▶ [WORK REQUEST]:
Where a line below includes the word "itemize", copy that line.

══════

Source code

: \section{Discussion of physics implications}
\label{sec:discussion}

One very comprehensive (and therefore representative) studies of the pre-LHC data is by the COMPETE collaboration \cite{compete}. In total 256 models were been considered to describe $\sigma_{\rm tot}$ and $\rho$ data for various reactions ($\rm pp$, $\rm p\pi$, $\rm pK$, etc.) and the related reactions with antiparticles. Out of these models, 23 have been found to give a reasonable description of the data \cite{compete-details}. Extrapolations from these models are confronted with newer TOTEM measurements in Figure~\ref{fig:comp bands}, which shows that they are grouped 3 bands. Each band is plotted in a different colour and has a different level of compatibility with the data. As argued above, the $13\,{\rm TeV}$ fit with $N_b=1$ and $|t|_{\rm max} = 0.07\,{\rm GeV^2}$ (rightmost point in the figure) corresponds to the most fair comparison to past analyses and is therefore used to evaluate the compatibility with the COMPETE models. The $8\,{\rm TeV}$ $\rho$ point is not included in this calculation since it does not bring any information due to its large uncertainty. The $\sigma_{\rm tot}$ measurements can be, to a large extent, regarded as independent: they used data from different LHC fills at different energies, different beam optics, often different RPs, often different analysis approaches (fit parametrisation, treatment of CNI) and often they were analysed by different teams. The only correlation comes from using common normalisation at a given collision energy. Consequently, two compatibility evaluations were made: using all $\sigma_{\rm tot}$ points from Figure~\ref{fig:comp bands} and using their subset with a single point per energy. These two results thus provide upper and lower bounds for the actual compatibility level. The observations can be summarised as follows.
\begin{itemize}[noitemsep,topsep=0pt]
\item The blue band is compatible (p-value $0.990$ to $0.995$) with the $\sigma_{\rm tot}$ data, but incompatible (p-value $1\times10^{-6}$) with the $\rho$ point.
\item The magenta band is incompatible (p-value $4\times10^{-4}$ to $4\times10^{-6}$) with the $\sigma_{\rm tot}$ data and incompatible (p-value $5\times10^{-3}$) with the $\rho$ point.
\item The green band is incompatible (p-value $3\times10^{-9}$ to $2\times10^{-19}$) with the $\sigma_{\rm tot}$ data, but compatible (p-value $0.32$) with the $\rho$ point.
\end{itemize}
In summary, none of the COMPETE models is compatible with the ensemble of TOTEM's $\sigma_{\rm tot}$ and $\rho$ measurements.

══════

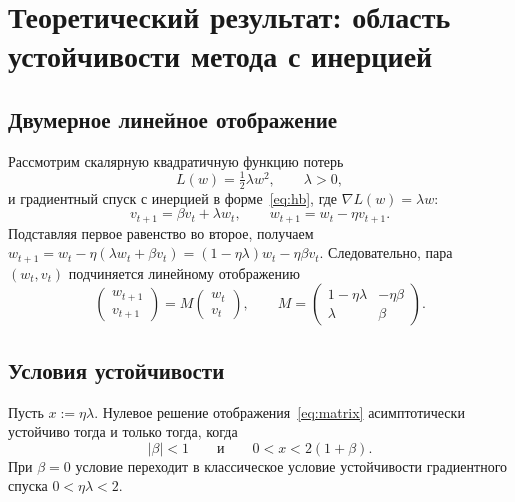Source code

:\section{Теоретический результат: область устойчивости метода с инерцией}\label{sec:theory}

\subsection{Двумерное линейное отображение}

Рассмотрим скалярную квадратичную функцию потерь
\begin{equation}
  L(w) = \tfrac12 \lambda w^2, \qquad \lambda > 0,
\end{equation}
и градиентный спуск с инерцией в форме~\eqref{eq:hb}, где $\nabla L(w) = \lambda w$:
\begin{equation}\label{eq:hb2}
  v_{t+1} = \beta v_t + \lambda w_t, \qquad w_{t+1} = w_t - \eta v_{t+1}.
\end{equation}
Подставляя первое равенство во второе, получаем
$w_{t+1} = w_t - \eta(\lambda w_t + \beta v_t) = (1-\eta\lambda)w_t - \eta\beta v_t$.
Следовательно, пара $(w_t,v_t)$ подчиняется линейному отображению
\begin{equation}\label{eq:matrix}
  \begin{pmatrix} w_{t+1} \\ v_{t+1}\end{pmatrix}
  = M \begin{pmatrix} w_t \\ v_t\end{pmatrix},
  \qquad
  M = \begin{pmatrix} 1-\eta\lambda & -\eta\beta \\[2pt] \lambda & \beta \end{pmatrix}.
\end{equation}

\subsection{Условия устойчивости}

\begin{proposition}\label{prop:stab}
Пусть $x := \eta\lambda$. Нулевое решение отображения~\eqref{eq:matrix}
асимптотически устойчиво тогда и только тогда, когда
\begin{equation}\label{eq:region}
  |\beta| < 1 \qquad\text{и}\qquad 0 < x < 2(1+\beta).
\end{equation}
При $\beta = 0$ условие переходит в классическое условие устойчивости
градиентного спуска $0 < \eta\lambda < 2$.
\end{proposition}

══════

▶ [THE ANSWER]:
\begin{itemize}[noitemsep,topsep=0pt]
\end{itemize}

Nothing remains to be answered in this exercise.